*Try it*. For the word "clip", tally the lines of the data that contain it and give the tally alone.

START Entries supplied

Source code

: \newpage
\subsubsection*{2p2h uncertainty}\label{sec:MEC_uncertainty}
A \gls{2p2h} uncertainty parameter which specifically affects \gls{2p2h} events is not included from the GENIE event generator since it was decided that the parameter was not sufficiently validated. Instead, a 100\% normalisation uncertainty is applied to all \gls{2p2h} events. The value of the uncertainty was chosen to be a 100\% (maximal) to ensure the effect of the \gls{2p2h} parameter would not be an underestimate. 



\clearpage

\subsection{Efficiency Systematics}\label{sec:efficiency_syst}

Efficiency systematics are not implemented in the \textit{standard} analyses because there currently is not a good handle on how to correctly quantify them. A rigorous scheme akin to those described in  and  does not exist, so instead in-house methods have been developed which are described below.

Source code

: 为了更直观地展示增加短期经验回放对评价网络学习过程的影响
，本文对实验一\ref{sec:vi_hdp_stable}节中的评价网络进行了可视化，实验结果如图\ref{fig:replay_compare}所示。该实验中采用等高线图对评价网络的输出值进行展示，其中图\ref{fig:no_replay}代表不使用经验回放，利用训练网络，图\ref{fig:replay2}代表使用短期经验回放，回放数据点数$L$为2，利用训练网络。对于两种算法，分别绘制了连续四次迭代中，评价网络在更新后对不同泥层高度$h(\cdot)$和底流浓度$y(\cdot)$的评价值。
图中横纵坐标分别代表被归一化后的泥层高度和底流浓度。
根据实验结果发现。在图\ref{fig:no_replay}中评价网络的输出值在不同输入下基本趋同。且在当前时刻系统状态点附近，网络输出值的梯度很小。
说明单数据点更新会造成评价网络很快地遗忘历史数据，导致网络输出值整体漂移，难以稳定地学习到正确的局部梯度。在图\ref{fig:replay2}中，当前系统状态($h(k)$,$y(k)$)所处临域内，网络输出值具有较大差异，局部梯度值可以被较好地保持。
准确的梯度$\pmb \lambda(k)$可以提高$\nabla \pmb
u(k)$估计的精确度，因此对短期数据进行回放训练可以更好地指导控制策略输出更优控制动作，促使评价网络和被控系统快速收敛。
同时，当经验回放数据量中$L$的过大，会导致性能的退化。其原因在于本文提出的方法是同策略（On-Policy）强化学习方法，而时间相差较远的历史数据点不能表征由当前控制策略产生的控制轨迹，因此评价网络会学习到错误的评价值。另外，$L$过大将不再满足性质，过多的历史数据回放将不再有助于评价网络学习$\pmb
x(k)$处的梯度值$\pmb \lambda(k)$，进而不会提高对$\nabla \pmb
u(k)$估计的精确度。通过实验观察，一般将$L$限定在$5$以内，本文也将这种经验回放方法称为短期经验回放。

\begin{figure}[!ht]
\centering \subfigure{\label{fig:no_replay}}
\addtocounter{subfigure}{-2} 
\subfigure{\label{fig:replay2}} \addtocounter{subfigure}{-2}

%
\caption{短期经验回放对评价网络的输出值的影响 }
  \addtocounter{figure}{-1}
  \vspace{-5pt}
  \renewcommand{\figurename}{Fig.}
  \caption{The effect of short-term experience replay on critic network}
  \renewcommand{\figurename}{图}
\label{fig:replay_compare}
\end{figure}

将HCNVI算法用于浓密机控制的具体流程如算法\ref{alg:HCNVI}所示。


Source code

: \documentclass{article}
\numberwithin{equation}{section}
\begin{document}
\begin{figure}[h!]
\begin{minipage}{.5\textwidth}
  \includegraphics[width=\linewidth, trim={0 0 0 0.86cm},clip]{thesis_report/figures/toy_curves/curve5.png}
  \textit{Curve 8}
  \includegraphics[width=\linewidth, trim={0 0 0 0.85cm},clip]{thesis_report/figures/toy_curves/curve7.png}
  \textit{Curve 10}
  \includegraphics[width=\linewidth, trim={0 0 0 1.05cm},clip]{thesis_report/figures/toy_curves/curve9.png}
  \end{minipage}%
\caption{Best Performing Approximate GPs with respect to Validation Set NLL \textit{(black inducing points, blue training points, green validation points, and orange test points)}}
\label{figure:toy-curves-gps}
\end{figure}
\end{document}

END Entries supplied

*Answer to the exercise*. 3